Subsequent to the instant district court decision, this Court rendered its decision in State v. J. R. M., 388 So.2d 1227 (Fla.1980), which upheld section 39.112 from the identical constitutional attack as asserted in the instant case. We reaffirm that decision and affirm the instant trial court decisions.

As to the training center question, we are in full agreement with the district court’s holding that the Jacksonville Youth Development Center was a training center from which a juvenile could escape within the meaning of section 39.112. To hold otherwise would allow a state agency rule to improperly restrict a Florida statute. While administrative rules and usage may be considered in construing a statute, they are not conclusive or determinative.

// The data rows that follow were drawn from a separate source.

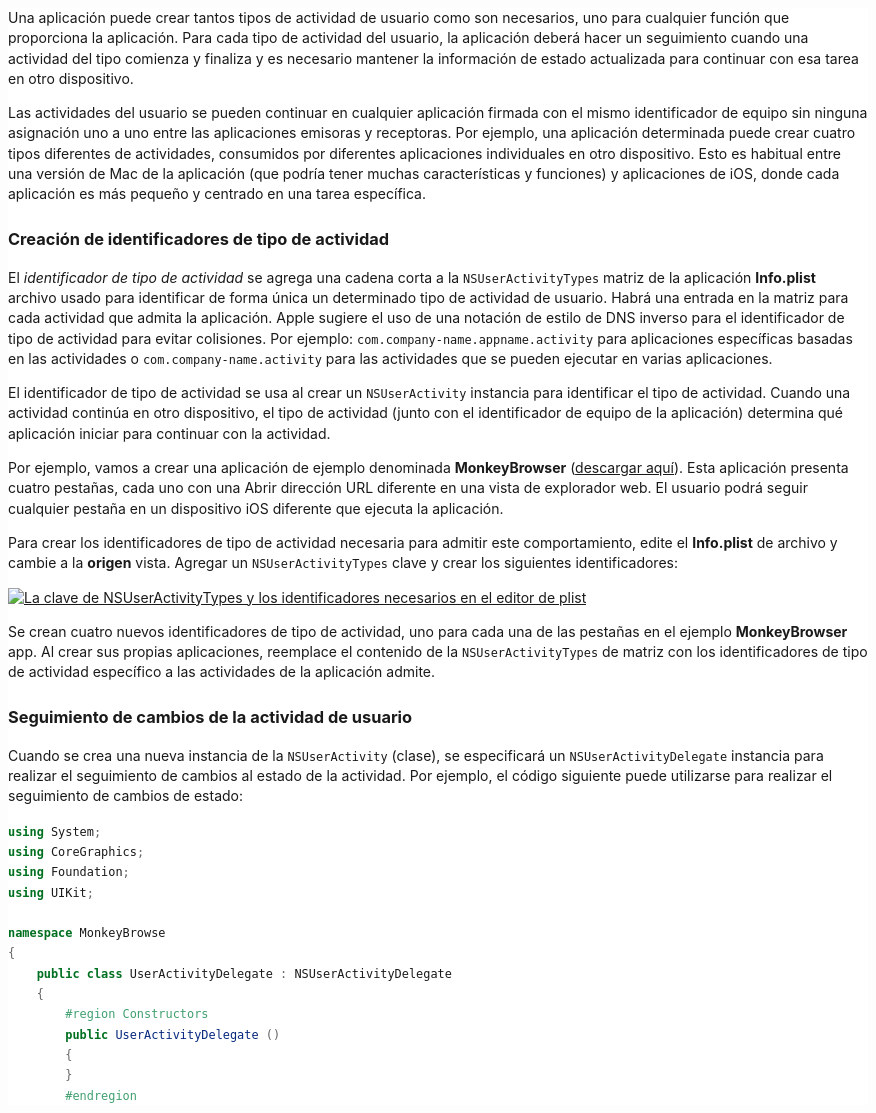 Una aplicación puede crear tantos tipos de actividad de usuario como son necesarios, uno para cualquier función que proporciona la aplicación. Para cada tipo de actividad del usuario, la aplicación deberá hacer un seguimiento cuando una actividad del tipo comienza y finaliza y es necesario mantener la información de estado actualizada para continuar con esa tarea en otro dispositivo.

Las actividades del usuario se pueden continuar en cualquier aplicación firmada con el mismo identificador de equipo sin ninguna asignación uno a uno entre las aplicaciones emisoras y receptoras. Por ejemplo, una aplicación determinada puede crear cuatro tipos diferentes de actividades, consumidos por diferentes aplicaciones individuales en otro dispositivo. Esto es habitual entre una versión de Mac de la aplicación (que podría tener muchas características y funciones) y aplicaciones de iOS, donde cada aplicación es más pequeño y centrado en una tarea específica.

### <a name="creating-activity-type-identifiers"></a>Creación de identificadores de tipo de actividad

El _identificador de tipo de actividad_ se agrega una cadena corta a la `NSUserActivityTypes` matriz de la aplicación **Info.plist** archivo usado para identificar de forma única un determinado tipo de actividad de usuario. Habrá una entrada en la matriz para cada actividad que admita la aplicación. Apple sugiere el uso de una notación de estilo de DNS inverso para el identificador de tipo de actividad para evitar colisiones. Por ejemplo: `com.company-name.appname.activity` para aplicaciones específicas basadas en las actividades o `com.company-name.activity` para las actividades que se pueden ejecutar en varias aplicaciones.

El identificador de tipo de actividad se usa al crear un `NSUserActivity` instancia para identificar el tipo de actividad. Cuando una actividad continúa en otro dispositivo, el tipo de actividad (junto con el identificador de equipo de la aplicación) determina qué aplicación iniciar para continuar con la actividad.

Por ejemplo, vamos a crear una aplicación de ejemplo denominada **MonkeyBrowser** ([descargar aquí](https://developer.xamarin.com/samples/monotouch/ios8/MonkeyBrowser/)). Esta aplicación presenta cuatro pestañas, cada uno con una Abrir dirección URL diferente en una vista de explorador web. El usuario podrá seguir cualquier pestaña en un dispositivo iOS diferente que ejecuta la aplicación.

Para crear los identificadores de tipo de actividad necesaria para admitir este comportamiento, edite el **Info.plist** de archivo y cambie a la **origen** vista. Agregar un `NSUserActivityTypes` clave y crear los siguientes identificadores:

[![](handoff-images/type01.png "La clave de NSUserActivityTypes y los identificadores necesarios en el editor de plist")](handoff-images/type01.png#lightbox)

Se crean cuatro nuevos identificadores de tipo de actividad, uno para cada una de las pestañas en el ejemplo **MonkeyBrowser** app. Al crear sus propias aplicaciones, reemplace el contenido de la `NSUserActivityTypes` de matriz con los identificadores de tipo de actividad específico a las actividades de la aplicación admite.

### <a name="tracking-user-activity-changes"></a>Seguimiento de cambios de la actividad de usuario

Cuando se crea una nueva instancia de la `NSUserActivity` (clase), se especificará un `NSUserActivityDelegate` instancia para realizar el seguimiento de cambios al estado de la actividad. Por ejemplo, el código siguiente puede utilizarse para realizar el seguimiento de cambios de estado:

```csharp
using System;
using CoreGraphics;
using Foundation;
using UIKit;

namespace MonkeyBrowse
{
    public class UserActivityDelegate : NSUserActivityDelegate
    {
        #region Constructors
        public UserActivityDelegate ()
        {
        }
        #endregion
```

We are aware that the 1980 legislature amended section 39.01, Florida Statutes, to include a definition of “training school” and that the Jacksonville center was not among those schools expressly named. See ch. 80-290, § 1, Laws of Fla. The district court held, and we agree, that the 1980 amendment does not apply retroactively.

The decisions below are affirmed in all respects.

It is so ordered.

SUNDBERG, C. J., and ADKINS, BOYD, ENGLAND, ALDERMAN and MCDONALD, JJ., concur.